» **Your goal**:
Search the listing below for the line containing "Para desinstalar o". From there through the line containing "- adicione as", transcribe every line exactly, both ends included.
== == ==
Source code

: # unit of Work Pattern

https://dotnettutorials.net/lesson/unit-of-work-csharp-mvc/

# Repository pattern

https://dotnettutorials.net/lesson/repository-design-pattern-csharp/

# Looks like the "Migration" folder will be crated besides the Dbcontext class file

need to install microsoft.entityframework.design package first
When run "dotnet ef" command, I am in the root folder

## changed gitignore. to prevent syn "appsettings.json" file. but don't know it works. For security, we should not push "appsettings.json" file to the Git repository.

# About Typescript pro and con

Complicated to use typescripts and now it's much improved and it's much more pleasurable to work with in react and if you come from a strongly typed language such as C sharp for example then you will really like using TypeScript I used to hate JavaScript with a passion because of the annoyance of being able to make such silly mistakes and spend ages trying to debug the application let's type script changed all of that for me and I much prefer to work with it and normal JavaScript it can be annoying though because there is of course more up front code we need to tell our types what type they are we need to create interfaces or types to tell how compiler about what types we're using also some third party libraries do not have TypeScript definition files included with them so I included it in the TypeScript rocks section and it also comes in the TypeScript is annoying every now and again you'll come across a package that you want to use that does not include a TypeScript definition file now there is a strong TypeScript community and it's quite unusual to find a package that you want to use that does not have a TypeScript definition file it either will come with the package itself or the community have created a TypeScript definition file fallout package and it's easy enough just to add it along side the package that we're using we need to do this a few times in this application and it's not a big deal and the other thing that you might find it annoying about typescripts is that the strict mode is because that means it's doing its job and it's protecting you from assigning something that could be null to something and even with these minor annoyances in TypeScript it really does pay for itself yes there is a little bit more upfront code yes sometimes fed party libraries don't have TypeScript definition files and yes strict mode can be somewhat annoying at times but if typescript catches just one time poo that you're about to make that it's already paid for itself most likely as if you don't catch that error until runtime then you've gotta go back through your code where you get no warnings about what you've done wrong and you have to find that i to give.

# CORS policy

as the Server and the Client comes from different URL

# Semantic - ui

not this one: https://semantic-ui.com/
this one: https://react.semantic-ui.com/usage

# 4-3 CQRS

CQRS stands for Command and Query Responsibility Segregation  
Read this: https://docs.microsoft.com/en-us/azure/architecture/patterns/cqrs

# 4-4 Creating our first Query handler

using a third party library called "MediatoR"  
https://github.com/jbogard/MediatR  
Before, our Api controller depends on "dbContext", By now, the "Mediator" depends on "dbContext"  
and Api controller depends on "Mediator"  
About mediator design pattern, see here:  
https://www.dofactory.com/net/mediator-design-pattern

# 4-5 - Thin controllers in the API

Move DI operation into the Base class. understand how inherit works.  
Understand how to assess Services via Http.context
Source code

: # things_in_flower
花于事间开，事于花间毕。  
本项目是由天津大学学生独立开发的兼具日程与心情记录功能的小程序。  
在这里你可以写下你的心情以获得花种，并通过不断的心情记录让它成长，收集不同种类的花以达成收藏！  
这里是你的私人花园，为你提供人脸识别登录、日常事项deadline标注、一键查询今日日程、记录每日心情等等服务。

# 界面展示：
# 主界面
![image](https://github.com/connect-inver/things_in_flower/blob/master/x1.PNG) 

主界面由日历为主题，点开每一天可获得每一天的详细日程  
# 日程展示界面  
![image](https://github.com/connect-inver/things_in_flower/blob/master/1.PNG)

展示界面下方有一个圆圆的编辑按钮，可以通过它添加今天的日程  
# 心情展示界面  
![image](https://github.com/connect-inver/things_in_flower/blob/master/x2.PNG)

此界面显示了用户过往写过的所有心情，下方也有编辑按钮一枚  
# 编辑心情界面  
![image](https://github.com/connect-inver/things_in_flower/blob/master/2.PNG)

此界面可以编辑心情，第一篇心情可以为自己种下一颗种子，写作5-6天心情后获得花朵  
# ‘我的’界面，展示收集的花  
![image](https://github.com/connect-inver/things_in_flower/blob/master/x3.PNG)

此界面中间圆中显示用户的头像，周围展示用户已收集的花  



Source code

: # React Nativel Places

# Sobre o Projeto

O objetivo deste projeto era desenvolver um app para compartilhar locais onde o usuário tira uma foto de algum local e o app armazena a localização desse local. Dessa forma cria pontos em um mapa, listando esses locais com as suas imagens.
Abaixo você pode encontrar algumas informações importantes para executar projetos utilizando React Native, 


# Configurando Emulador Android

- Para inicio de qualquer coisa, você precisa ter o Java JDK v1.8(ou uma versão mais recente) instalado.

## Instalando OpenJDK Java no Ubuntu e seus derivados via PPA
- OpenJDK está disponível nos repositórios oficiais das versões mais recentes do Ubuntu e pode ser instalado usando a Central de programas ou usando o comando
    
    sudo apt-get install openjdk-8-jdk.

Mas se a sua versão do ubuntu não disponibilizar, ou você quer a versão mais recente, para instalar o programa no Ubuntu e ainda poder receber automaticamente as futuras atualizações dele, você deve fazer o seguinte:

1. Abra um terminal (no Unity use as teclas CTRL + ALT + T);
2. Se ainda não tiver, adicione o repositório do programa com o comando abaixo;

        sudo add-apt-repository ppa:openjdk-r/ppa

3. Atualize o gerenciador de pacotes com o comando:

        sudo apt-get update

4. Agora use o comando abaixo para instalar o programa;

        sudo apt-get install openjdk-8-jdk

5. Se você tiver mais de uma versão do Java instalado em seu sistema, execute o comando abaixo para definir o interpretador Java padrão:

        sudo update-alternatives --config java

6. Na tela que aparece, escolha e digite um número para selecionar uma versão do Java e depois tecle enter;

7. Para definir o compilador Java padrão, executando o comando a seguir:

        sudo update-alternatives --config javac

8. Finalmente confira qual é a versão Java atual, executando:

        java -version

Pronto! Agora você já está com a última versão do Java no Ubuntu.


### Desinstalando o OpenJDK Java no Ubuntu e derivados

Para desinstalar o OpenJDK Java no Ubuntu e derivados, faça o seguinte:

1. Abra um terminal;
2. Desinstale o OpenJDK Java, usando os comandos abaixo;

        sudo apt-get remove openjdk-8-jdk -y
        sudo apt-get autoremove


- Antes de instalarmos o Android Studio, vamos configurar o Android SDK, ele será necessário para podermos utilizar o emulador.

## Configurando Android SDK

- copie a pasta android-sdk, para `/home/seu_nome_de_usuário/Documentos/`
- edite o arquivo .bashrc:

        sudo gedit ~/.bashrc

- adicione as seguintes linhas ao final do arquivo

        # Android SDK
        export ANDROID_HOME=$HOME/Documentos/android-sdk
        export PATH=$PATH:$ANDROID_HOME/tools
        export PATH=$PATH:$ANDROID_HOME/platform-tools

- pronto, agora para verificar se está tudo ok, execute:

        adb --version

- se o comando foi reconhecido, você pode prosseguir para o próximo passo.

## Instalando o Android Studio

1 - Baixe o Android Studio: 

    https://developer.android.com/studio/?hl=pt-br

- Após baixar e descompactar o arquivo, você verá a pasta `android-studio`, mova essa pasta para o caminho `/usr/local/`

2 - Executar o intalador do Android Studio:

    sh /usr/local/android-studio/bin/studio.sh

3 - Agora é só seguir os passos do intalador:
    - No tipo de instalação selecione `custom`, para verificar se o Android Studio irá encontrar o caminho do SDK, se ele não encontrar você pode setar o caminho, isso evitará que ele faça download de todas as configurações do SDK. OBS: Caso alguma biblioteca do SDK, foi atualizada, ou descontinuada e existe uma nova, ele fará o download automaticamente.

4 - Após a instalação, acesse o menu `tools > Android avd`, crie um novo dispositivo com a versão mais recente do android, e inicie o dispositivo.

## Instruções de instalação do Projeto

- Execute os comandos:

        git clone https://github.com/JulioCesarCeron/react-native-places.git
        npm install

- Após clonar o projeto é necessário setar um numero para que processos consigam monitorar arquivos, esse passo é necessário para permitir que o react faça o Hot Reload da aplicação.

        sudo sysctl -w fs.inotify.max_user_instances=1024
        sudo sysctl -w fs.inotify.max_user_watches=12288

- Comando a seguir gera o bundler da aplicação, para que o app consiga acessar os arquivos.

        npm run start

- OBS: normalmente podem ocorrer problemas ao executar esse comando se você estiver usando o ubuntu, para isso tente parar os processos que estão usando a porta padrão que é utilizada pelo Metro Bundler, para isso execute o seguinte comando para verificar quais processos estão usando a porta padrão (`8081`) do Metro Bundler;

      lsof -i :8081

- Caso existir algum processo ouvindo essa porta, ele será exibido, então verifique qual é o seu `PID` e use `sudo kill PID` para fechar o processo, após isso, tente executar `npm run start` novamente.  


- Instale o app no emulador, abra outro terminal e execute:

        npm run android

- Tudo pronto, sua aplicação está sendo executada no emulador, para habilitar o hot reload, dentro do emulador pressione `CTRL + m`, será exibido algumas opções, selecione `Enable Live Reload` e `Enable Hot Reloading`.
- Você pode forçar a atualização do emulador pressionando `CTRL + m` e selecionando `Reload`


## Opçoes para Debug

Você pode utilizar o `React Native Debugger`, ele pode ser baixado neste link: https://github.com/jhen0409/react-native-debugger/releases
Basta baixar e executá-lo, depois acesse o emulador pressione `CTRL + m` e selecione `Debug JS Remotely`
== == ==
» **Answer space**:
Para desinstalar o OpenJDK Java no Ubuntu e derivados, faça o seguinte:

1. Abra um terminal;
2. Desinstale o OpenJDK Java, usando os comandos abaixo;

        sudo apt-get remove openjdk-8-jdk -y
        sudo apt-get autoremove


- Antes de instalarmos o Android Studio, vamos configurar o Android SDK, ele será necessário para podermos utilizar o emulador.

## Configurando Android SDK

- copie a pasta android-sdk, para `/home/seu_nome_de_usuário/Documentos/`
- edite o arquivo .bashrc:

        sudo gedit ~/.bashrc

- adicione as seguintes linhas ao final do arquivo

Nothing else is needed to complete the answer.